* [WHAT YOU WILL DO]: Using the records below, repeat exactly the lines from the one holding "travel time map" through the one holding "- Transport infrastructure", both ends included, and no others.

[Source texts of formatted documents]
--- --- ---
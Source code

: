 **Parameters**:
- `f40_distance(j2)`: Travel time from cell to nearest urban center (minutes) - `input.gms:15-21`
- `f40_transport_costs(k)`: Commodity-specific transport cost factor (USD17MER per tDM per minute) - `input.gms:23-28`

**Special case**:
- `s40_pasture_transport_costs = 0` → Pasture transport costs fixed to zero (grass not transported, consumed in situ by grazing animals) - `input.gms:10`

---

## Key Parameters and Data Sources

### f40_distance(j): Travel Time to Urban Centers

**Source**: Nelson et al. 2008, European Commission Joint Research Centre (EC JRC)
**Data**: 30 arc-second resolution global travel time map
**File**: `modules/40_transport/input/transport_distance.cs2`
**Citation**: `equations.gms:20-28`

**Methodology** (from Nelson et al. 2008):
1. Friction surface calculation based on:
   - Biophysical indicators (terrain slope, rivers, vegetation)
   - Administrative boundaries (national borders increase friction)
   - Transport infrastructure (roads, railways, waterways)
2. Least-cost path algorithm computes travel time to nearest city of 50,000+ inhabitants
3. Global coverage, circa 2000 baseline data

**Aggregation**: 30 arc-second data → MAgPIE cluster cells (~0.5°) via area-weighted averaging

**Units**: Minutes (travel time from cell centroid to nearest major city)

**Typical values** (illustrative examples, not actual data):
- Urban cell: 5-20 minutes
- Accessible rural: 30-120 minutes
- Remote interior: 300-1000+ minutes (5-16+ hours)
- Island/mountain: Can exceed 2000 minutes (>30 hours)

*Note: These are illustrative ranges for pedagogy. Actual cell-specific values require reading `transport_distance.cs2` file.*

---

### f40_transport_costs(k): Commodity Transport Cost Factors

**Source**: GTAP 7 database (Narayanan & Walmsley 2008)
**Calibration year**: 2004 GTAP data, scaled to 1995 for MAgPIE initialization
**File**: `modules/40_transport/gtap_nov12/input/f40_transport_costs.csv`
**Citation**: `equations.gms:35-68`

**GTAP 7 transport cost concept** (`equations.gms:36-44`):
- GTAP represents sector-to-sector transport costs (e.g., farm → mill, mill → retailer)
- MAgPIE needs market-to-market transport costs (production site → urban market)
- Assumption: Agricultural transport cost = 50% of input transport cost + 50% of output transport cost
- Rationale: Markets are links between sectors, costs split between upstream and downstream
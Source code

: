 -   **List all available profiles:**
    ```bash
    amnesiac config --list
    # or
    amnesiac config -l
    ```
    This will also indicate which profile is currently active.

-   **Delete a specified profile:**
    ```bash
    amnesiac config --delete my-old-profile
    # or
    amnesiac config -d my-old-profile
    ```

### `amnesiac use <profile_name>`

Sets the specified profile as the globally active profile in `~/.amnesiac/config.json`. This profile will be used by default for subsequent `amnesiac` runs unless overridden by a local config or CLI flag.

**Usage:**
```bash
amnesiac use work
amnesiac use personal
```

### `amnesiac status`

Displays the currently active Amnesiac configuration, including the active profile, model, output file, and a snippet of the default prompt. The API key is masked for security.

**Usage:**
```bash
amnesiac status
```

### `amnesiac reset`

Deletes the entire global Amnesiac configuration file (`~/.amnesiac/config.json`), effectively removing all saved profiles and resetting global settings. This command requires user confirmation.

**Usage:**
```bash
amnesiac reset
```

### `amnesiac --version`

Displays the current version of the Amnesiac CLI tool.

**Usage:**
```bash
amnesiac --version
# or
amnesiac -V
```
--- --- ---
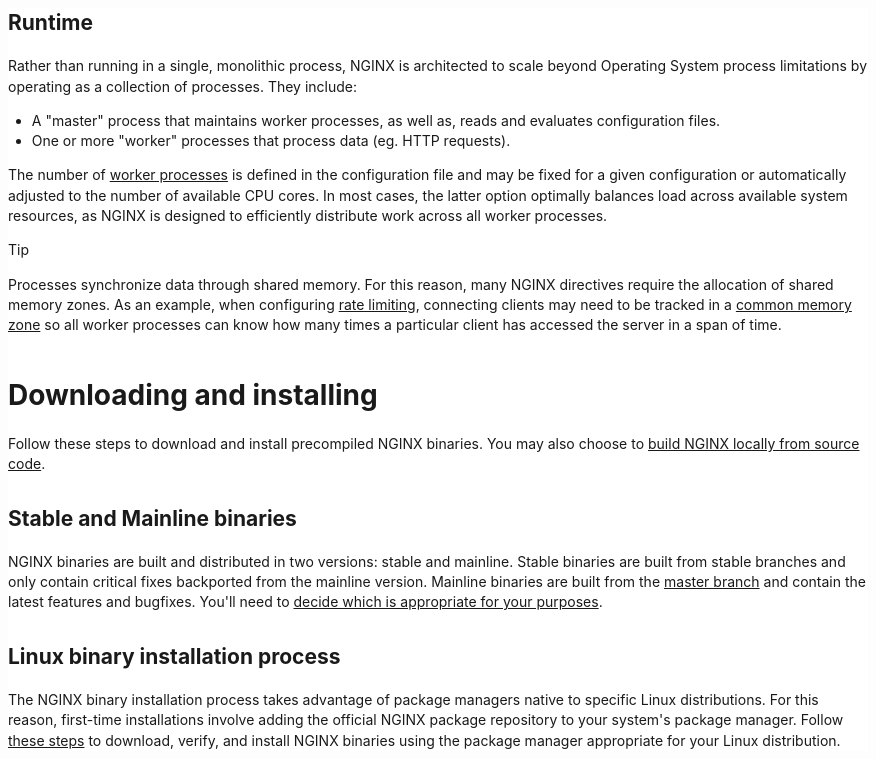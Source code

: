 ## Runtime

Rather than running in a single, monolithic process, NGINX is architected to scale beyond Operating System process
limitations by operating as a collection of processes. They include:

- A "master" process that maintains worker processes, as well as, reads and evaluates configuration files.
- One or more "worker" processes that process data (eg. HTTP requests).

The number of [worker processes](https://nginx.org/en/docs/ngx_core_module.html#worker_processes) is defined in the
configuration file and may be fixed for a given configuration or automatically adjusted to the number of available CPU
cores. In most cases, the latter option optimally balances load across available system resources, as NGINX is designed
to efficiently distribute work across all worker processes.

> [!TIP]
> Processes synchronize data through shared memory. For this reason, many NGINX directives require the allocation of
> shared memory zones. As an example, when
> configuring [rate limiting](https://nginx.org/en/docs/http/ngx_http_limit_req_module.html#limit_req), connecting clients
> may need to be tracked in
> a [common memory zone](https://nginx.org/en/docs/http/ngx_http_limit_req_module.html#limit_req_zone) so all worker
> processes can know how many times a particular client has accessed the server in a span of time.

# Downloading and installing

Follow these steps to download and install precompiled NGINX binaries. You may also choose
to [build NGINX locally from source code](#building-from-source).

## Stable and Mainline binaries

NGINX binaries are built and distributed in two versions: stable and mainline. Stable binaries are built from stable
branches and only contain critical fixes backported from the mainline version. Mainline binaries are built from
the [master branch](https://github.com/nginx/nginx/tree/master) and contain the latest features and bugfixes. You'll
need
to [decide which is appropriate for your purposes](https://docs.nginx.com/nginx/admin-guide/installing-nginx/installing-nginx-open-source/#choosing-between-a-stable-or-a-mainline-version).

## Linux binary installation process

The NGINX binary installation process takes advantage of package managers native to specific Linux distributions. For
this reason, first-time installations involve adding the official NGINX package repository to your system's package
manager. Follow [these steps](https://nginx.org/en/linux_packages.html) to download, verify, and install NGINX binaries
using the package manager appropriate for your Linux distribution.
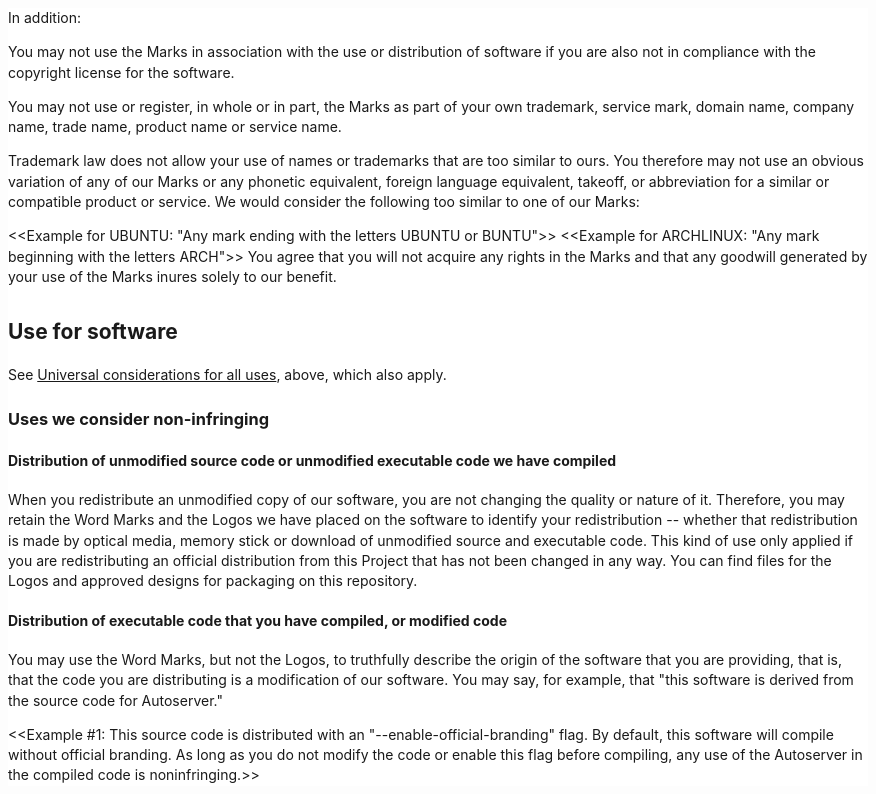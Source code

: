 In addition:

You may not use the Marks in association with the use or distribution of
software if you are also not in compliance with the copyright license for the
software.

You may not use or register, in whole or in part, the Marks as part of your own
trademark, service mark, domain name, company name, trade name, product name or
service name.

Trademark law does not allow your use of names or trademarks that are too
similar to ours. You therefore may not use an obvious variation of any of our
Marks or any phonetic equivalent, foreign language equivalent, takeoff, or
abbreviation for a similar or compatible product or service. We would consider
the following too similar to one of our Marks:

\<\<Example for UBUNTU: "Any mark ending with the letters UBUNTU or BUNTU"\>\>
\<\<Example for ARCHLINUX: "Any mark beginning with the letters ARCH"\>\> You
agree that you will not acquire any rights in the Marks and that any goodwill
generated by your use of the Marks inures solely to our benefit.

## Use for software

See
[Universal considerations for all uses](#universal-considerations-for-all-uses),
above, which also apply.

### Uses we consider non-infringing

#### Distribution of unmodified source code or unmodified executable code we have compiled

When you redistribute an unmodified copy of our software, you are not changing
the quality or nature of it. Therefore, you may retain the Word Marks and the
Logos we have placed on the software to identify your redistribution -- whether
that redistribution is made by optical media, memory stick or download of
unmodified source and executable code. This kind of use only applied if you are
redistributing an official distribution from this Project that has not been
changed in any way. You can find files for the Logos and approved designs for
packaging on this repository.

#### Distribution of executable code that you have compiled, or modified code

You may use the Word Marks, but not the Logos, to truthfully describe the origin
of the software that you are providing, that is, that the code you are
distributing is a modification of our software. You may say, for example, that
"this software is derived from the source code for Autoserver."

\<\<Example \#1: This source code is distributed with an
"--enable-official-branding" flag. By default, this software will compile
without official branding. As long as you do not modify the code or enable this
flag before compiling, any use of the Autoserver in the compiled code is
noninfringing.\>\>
--- --- ---
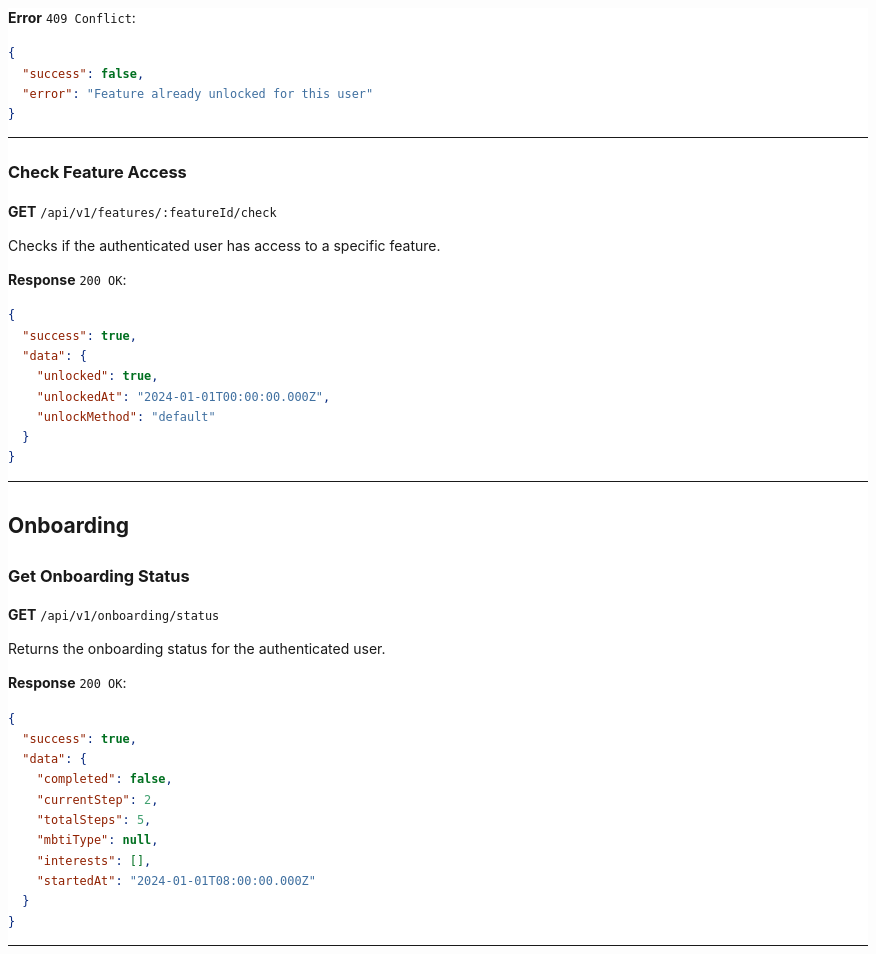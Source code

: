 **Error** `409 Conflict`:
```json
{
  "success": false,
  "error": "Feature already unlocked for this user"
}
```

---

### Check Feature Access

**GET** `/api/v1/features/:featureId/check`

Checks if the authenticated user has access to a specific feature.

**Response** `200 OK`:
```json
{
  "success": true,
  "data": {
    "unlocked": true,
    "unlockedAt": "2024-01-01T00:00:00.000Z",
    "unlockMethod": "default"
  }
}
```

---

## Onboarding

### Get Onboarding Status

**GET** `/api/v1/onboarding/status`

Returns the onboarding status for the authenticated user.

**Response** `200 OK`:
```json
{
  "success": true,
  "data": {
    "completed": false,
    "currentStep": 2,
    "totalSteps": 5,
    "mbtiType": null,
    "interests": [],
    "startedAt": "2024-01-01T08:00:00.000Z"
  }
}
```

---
--- --- ---
* [EXPECTED ANSWER]:
**Data**: 30 arc-second resolution global travel time map
**File**: `modules/40_transport/input/transport_distance.cs2`
**Citation**: `equations.gms:20-28`

**Methodology** (from Nelson et al. 2008):
1. Friction surface calculation based on:
   - Biophysical indicators (terrain slope, rivers, vegetation)
   - Administrative boundaries (national borders increase friction)
   - Transport infrastructure (roads, railways, waterways)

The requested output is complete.